YMYL content refers to information that can have implications on ‘Your Money or Your Life’. The content in YMYL articles can potentially cause harm to people in areas such as financial security, health and safety, welfare of society (eg. groups of people, public institutions etc.). According to Google search quality evaluator guidelines, YMYL content needs a much higher level of scrutiny than other types of content.
EEAT and YMYL
If you’re writing about a YMYL topic, consider what amount of Experience and Expertise it needs.
- Are you sharing a personal story about your challenges in that area? You need Experience for it to be trustworthy, but not necessarily a high level of Expertise.
- Are you advising people and giving them important info? Your content needs a high level of Expertise and needs to come from experts. It may also be valuable to have Experience in the subject matter.
Google provides a handy table of YMYL examples and the Experience and/ or Expertise they require:
More Do’s and Don’ts from Google SEO Updates 2022
- MC Quality: DON’T auto-generate your content without any effort. Apologies to ChatGPT and cronies, but human input is still invaluable. Google doesn’t like unoriginal content, content created without any effort or skill and if it fails to achieve its purpose.
- Title: DO use a title that accurately reflects/ summarises your content. Don’t use a misleading or exaggerated title.
- Ads & SC (supplementary content): DON’T obstruct or obscure your content with ads, download links or other content that isn’t beneficial to the reader. It’s annoying and if your readers don’t like it, Google won’t like it either.
- Info about the Website/ Content Creator: DO make sure you have information about your site and authors so that Google knows you are trustworthy. This is really simple to do, but can make all the difference. Sometimes raters will give a page a low rating just because it’s not clear who to contact about the website. For any websites with YMYL content, it is essential you include information about who you are.
Will EEAT & Other Updates Change the Content Landscape?

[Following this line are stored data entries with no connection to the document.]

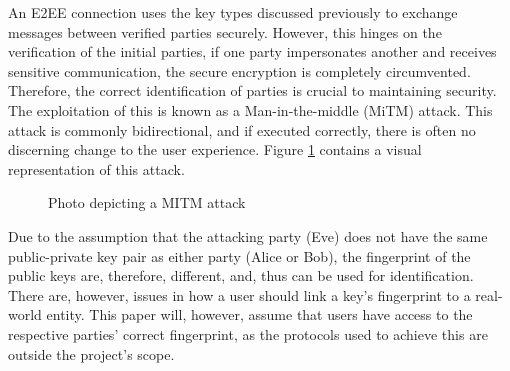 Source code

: An E2EE connection uses the key types discussed previously to exchange messages between verified parties securely. However, this hinges on the verification of the initial parties, if one party impersonates another and receives sensitive communication, the secure encryption is completely circumvented. Therefore, the correct identification of parties is crucial to maintaining security. The exploitation of this is known as a Man-in-the-middle (MiTM) attack. This attack is commonly bidirectional, and if executed correctly, there is often no discerning change to the user experience. Figure \ref{fig:mitm} contains a visual representation of this attack.

\begin{center}
    
    \begin{figure}[h]
        \caption{Photo depicting a MITM attack}
        \label{fig:mitm}
    \end{figure}
\end{center}

Due to the assumption that the attacking party (Eve) does not have the same public-private key pair as either party (Alice or Bob), the fingerprint of the public keys are, therefore, different, and, thus can be used for identification. There are, however, issues in how a user should link a key's fingerprint to a real-world entity. This paper will, however, assume that users have access to the respective parties' correct fingerprint, as the protocols used to achieve this are outside the project's scope.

The crucial updates to Google’s search quality rating guideline for content creation, as detailed above include:
- A helpful search experience
- Main content that showcases originality, effort, talent and accuracy
- Content that displays Experience, in addition to Expertise, Authoritativeness and Trustworthiness
Bearing these in mind, will online content now look different?
With 1.145 trillion MB of data created every day, there is no doubt that the impact of these updates will definitely be felt in the content creation world. However, rather than actually changing what type of content is produced, in our opinion, these guidelines will act as a filter. They will help ensure that content is useful, beneficial for those reading it and can be relied on in terms of EEAT.
When mapping out your content creation plan, think about what topics you have experience and expertise in. Demonstrate your authority, and ensure all info you include is accurate. Let people know they can trust you and what you write about.
An SEO agency can guide you in building and implementing a content strategy that takes into account Google’s updates. Reach out to an experienced SEO strategist who can help you focus on producing people-first content that Google will like because the public will like it.
*And for those of you who were wondering what indeed Queen Elizabeth II said to Liz Truss when she became Prime Minister of the UK:
Liz commented to the Queen (2 days before she died), “You don’t look like you’re going to last long.”
“Neither do you,” prophesied Elizabeth in her perfect Queen’s English.
And after just 44 days in office, Liz Truss became the shortest serving prime minister ever.